PROVIDED DATA:
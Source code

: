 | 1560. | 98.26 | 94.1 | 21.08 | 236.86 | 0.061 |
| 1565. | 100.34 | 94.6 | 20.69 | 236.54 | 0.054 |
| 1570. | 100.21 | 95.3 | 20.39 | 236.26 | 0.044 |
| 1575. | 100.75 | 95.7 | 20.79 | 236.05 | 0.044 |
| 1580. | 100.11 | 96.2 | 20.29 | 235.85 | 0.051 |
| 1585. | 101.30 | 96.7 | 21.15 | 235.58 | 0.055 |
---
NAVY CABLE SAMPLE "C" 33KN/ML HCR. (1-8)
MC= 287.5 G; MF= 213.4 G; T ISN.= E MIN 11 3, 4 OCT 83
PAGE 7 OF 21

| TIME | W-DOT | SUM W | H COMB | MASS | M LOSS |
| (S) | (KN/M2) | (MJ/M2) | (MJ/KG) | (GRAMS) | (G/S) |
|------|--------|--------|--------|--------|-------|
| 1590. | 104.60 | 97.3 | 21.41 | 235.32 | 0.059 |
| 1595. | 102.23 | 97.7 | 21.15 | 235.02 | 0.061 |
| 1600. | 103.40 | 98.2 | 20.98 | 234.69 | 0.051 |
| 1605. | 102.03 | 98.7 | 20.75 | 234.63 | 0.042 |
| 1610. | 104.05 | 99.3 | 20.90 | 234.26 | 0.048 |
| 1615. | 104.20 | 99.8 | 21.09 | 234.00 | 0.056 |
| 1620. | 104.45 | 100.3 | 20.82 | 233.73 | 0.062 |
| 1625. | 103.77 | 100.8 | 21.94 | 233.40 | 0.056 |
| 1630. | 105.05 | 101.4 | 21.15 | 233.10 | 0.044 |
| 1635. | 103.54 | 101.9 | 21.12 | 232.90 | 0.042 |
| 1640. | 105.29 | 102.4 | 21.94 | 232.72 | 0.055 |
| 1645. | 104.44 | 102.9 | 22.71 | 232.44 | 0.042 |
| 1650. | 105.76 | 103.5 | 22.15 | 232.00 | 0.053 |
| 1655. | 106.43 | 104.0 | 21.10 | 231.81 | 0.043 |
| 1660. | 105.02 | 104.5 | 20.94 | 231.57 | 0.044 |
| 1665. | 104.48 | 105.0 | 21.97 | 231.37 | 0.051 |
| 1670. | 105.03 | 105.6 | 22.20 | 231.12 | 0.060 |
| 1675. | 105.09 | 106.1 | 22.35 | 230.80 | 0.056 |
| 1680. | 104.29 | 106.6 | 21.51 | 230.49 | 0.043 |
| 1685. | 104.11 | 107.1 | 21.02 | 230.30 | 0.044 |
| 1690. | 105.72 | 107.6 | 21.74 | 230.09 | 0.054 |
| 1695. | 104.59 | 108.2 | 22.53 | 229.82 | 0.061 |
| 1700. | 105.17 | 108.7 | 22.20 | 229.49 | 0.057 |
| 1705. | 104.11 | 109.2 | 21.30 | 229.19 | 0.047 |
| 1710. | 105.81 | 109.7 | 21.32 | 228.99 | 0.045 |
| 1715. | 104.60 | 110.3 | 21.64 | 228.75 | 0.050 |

EXERCISE DETAILS: Every record should be retyped so that it matches the original exactly.

RESULT OF THE TASK:
Source code

: | 1560. | 98.26 | 94.1 | 21.08 | 236.86 | 0.061 |
| 1565. | 100.34 | 94.6 | 20.69 | 236.54 | 0.054 |
| 1570. | 100.21 | 95.3 | 20.39 | 236.26 | 0.044 |
| 1575. | 100.75 | 95.7 | 20.79 | 236.05 | 0.044 |
| 1580. | 100.11 | 96.2 | 20.29 | 235.85 | 0.051 |
| 1585. | 101.30 | 96.7 | 21.15 | 235.58 | 0.055 |
---
NAVY CABLE SAMPLE "C" 33KN/ML HCR. (1-8)
MC= 287.5 G; MF= 213.4 G; T ISN.= E MIN 11 3, 4 OCT 83
PAGE 7 OF 21

| TIME | W-DOT | SUM W | H COMB | MASS | M LOSS |
| (S) | (KN/M2) | (MJ/M2) | (MJ/KG) | (GRAMS) | (G/S) |
|------|--------|--------|--------|--------|-------|
| 1590. | 104.60 | 97.3 | 21.41 | 235.32 | 0.059 |
| 1595. | 102.23 | 97.7 | 21.15 | 235.02 | 0.061 |
| 1600. | 103.40 | 98.2 | 20.98 | 234.69 | 0.051 |
| 1605. | 102.03 | 98.7 | 20.75 | 234.63 | 0.042 |
| 1610. | 104.05 | 99.3 | 20.90 | 234.26 | 0.048 |
| 1615. | 104.20 | 99.8 | 21.09 | 234.00 | 0.056 |
| 1620. | 104.45 | 100.3 | 20.82 | 233.73 | 0.062 |
| 1625. | 103.77 | 100.8 | 21.94 | 233.40 | 0.056 |
| 1630. | 105.05 | 101.4 | 21.15 | 233.10 | 0.044 |
| 1635. | 103.54 | 101.9 | 21.12 | 232.90 | 0.042 |
| 1640. | 105.29 | 102.4 | 21.94 | 232.72 | 0.055 |
| 1645. | 104.44 | 102.9 | 22.71 | 232.44 | 0.042 |
| 1650. | 105.76 | 103.5 | 22.15 | 232.00 | 0.053 |
| 1655. | 106.43 | 104.0 | 21.10 | 231.81 | 0.043 |
| 1660. | 105.02 | 104.5 | 20.94 | 231.57 | 0.044 |
| 1665. | 104.48 | 105.0 | 21.97 | 231.37 | 0.051 |
| 1670. | 105.03 | 105.6 | 22.20 | 231.12 | 0.060 |
| 1675. | 105.09 | 106.1 | 22.35 | 230.80 | 0.056 |
| 1680. | 104.29 | 106.6 | 21.51 | 230.49 | 0.043 |
| 1685. | 104.11 | 107.1 | 21.02 | 230.30 | 0.044 |
| 1690. | 105.72 | 107.6 | 21.74 | 230.09 | 0.054 |
| 1695. | 104.59 | 108.2 | 22.53 | 229.82 | 0.061 |
| 1700. | 105.17 | 108.7 | 22.20 | 229.49 | 0.057 |
| 1705. | 104.11 | 109.2 | 21.30 | 229.19 | 0.047 |
| 1710. | 105.81 | 109.7 | 21.32 | 228.99 | 0.045 |
| 1715. | 104.60 | 110.3 | 21.64 | 228.75 | 0.050 |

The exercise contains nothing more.